We assume you have the scarf CLI installed (see Setup) and that you’ve run an evaluation producing an --eval-out directory containing the conversion results.

  • Prepare the conversion artifacts from your evaluation output.
  • Create a dedicated branch, add the conversion files and metadata.
  • Push the branch to github.com/scarfbench/submit.git and open a pull request.

If you want to submit the entire evaluation output tree (for example /tmp/eval_out) as-is, copy the whole eval_out directory into your submission payload. This is the simplest approach when you want to preserve every run and its context.

Terminal window
# Root containing one or more agent eval directories (each may contain run_* subdirs)
EVAL_ROOT=/tmp/eval_out
PAYLOAD=/tmp/submit-payload
mkdir -p "$PAYLOAD"
# Copy the whole eval_out tree into the payload
cp -a "$EVAL_ROOT" "$PAYLOAD/eval_out"

This places the full eval_out hierarchy under /tmp/submit-payload/eval_out. Verify the payload contains only evaluation artifacts and no secrets or files external to the eval output.

Terminal window
cd /tmp/submit-payload
git init
git remote add origin https://github.com/scarfbench/submit.git
git checkout -b submit/$(date +%Y%m%d)-all-evals
git add .
git commit -m "Submit: full eval_out submission ($(date +%Y%m%d))"

If you have a fork or push privileges, push the branch. If not, fork the repo on GitHub and change the origin remote to your fork URL before pushing.

Terminal window
git push origin HEAD

Open a pull request on GitHub against github.com/scarfbench/submit.git with a descriptive title and body. For multi-run submissions, include:

  • Which conversion pairs are included (list or summarize).
  • Which agents produced the conversions (agent names from agent.toml).
  • Paths to the eval runs (examples under /tmp/eval_out/.../run_*).
  • Any validation results or notes (attach validation.log files or paste relevant excerpts).

Suggested PR title and body for a full eval_out submission:

Title: Submit conversions: full eval_out submission (agents: codex-cli, ...)
Body:
- Agents included: codex-cli, <other-agents>
- Eval root: `eval_out/` (full evaluation output included under `eval_out/`)
- Contents: complete evaluation outputs including per-run `input/`, `output/`, `validation/`, and `metadata.json`
- Validation: see `validation/*.run.log` files inside the `eval_out` tree
Notes:
- This submission contains the entire `eval_out` directory produced by `scarf eval run`. Reviewers can inspect individual runs under `eval_out/<agent>/<run_*>`.

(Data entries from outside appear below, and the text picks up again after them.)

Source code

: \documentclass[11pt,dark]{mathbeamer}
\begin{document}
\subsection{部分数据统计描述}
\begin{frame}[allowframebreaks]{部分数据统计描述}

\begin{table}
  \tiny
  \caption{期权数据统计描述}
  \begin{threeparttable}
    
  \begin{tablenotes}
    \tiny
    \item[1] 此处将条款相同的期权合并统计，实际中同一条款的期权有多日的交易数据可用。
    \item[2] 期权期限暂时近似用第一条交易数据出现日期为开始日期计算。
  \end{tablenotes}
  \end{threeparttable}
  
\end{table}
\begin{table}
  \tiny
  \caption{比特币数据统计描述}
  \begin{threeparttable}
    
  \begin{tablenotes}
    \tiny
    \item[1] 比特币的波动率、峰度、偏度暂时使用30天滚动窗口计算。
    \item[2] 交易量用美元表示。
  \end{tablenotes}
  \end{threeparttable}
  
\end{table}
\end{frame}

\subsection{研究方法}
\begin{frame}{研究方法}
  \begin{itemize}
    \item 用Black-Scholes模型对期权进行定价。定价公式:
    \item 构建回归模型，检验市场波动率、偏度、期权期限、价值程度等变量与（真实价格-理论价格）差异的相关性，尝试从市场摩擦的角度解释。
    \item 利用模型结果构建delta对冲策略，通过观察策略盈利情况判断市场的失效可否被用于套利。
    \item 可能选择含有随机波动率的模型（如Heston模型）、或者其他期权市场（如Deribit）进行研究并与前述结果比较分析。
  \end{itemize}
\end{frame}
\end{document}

Before opening the PR, you can run local validation steps to sanity-check the submission. For example, validate each run’s conversions (replace paths accordingly):

Terminal window
# Validate each run directory found in the payload
scarf validate -vv --conversions-dir /tmp/submit-payload/eval_out --benchmark-dir /path/to/benchmark
  • Include: conversions/ tree, metadata.json, validation.log, and a short README describing how the conversion was produced.
  • Avoid: any secrets, API keys, or large binaries. Only include what is necessary for reviewers to validate the conversion.
  • Confirm agent metadata (metadata.json) identifies the agent and run.
  • Confirm conversion tree builds or runs basic tests (where possible).
  • Check validation.log for failing tests or obvious errors.